PROVIDED RECORDS:
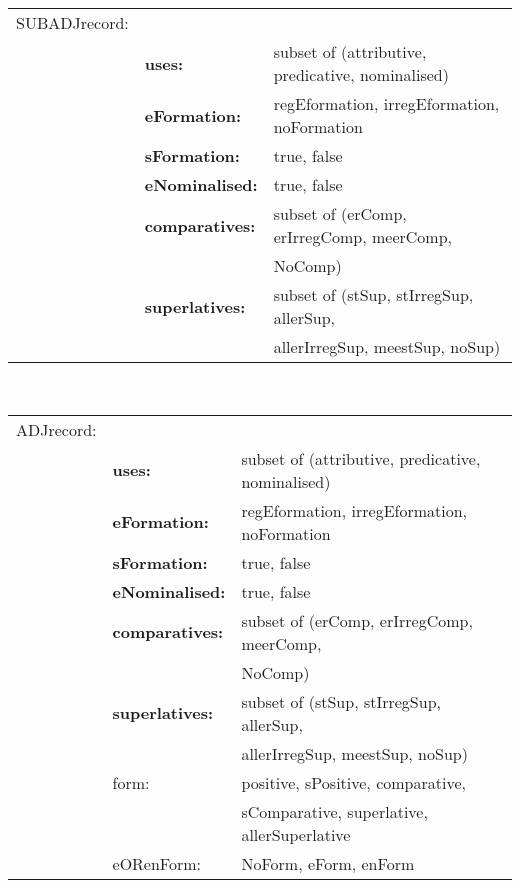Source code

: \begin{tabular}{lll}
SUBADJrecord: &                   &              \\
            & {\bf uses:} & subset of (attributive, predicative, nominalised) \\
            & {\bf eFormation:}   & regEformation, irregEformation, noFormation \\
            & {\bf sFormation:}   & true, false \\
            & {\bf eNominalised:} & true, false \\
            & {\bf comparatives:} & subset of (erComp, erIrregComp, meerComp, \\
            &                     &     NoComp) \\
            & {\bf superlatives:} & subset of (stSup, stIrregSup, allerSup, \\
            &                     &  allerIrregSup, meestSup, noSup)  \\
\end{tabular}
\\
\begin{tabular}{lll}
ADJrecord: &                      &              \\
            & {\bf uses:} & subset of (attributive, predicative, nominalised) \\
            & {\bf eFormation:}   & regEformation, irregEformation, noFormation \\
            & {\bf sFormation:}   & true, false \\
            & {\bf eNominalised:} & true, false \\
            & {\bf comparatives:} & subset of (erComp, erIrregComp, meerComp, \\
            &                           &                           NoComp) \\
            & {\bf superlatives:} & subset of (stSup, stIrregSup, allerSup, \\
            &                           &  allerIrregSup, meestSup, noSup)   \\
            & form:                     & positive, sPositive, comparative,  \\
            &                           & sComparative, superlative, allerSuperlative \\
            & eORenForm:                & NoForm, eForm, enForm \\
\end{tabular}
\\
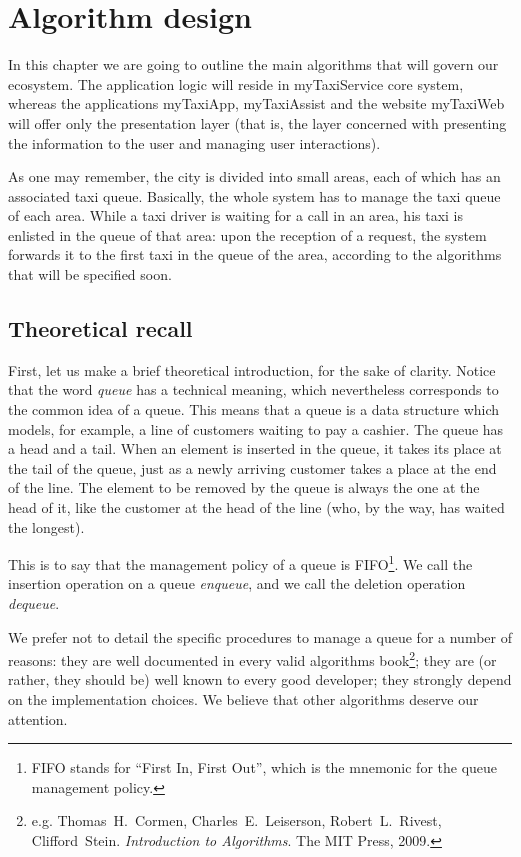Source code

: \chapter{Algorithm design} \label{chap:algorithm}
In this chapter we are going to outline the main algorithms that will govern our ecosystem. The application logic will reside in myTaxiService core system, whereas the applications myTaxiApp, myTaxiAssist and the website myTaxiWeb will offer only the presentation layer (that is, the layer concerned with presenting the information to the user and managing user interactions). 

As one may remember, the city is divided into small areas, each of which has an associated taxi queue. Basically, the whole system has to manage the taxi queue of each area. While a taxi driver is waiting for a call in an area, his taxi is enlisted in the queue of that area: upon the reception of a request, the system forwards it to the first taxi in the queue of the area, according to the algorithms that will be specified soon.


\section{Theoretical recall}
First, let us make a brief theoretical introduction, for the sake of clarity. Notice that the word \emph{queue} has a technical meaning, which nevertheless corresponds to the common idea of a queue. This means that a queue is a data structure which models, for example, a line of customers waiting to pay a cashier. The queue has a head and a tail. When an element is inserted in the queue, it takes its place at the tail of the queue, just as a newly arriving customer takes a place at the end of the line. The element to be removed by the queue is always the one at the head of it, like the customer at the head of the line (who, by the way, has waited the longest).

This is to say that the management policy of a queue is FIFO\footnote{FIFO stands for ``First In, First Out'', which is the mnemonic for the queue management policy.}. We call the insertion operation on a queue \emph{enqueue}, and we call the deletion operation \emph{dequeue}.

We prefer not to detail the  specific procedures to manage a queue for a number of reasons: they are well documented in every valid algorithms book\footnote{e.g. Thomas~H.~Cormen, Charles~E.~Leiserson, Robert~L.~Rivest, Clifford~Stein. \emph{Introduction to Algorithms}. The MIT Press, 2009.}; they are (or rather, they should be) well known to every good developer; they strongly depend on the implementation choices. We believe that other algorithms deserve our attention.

AIM OF THE TASK: Everything in the entries except the pictures should be returned exactly as given.

EXPECTED ANSWER:
Source code

: \begin{tabular}{lll}
SUBADJrecord: &                   &              \\
            & {\bf uses:} & subset of (attributive, predicative, nominalised) \\
            & {\bf eFormation:}   & regEformation, irregEformation, noFormation \\
            & {\bf sFormation:}   & true, false \\
            & {\bf eNominalised:} & true, false \\
            & {\bf comparatives:} & subset of (erComp, erIrregComp, meerComp, \\
            &                     &     NoComp) \\
            & {\bf superlatives:} & subset of (stSup, stIrregSup, allerSup, \\
            &                     &  allerIrregSup, meestSup, noSup)  \\
\end{tabular}
\\
\begin{tabular}{lll}
ADJrecord: &                      &              \\
            & {\bf uses:} & subset of (attributive, predicative, nominalised) \\
            & {\bf eFormation:}   & regEformation, irregEformation, noFormation \\
            & {\bf sFormation:}   & true, false \\
            & {\bf eNominalised:} & true, false \\
            & {\bf comparatives:} & subset of (erComp, erIrregComp, meerComp, \\
            &                           &                           NoComp) \\
            & {\bf superlatives:} & subset of (stSup, stIrregSup, allerSup, \\
            &                           &  allerIrregSup, meestSup, noSup)   \\
            & form:                     & positive, sPositive, comparative,  \\
            &                           & sComparative, superlative, allerSuperlative \\
            & eORenForm:                & NoForm, eForm, enForm \\
\end{tabular}
\\
Source code

: \chapter{Algorithm design} \label{chap:algorithm}
In this chapter we are going to outline the main algorithms that will govern our ecosystem. The application logic will reside in myTaxiService core system, whereas the applications myTaxiApp, myTaxiAssist and the website myTaxiWeb will offer only the presentation layer (that is, the layer concerned with presenting the information to the user and managing user interactions). 

As one may remember, the city is divided into small areas, each of which has an associated taxi queue. Basically, the whole system has to manage the taxi queue of each area. While a taxi driver is waiting for a call in an area, his taxi is enlisted in the queue of that area: upon the reception of a request, the system forwards it to the first taxi in the queue of the area, according to the algorithms that will be specified soon.


\section{Theoretical recall}
First, let us make a brief theoretical introduction, for the sake of clarity. Notice that the word \emph{queue} has a technical meaning, which nevertheless corresponds to the common idea of a queue. This means that a queue is a data structure which models, for example, a line of customers waiting to pay a cashier. The queue has a head and a tail. When an element is inserted in the queue, it takes its place at the tail of the queue, just as a newly arriving customer takes a place at the end of the line. The element to be removed by the queue is always the one at the head of it, like the customer at the head of the line (who, by the way, has waited the longest).

This is to say that the management policy of a queue is FIFO\footnote{FIFO stands for ``First In, First Out'', which is the mnemonic for the queue management policy.}. We call the insertion operation on a queue \emph{enqueue}, and we call the deletion operation \emph{dequeue}.

We prefer not to detail the  specific procedures to manage a queue for a number of reasons: they are well documented in every valid algorithms book\footnote{e.g. Thomas~H.~Cormen, Charles~E.~Leiserson, Robert~L.~Rivest, Clifford~Stein. \emph{Introduction to Algorithms}. The MIT Press, 2009.}; they are (or rather, they should be) well known to every good developer; they strongly depend on the implementation choices. We believe that other algorithms deserve our attention.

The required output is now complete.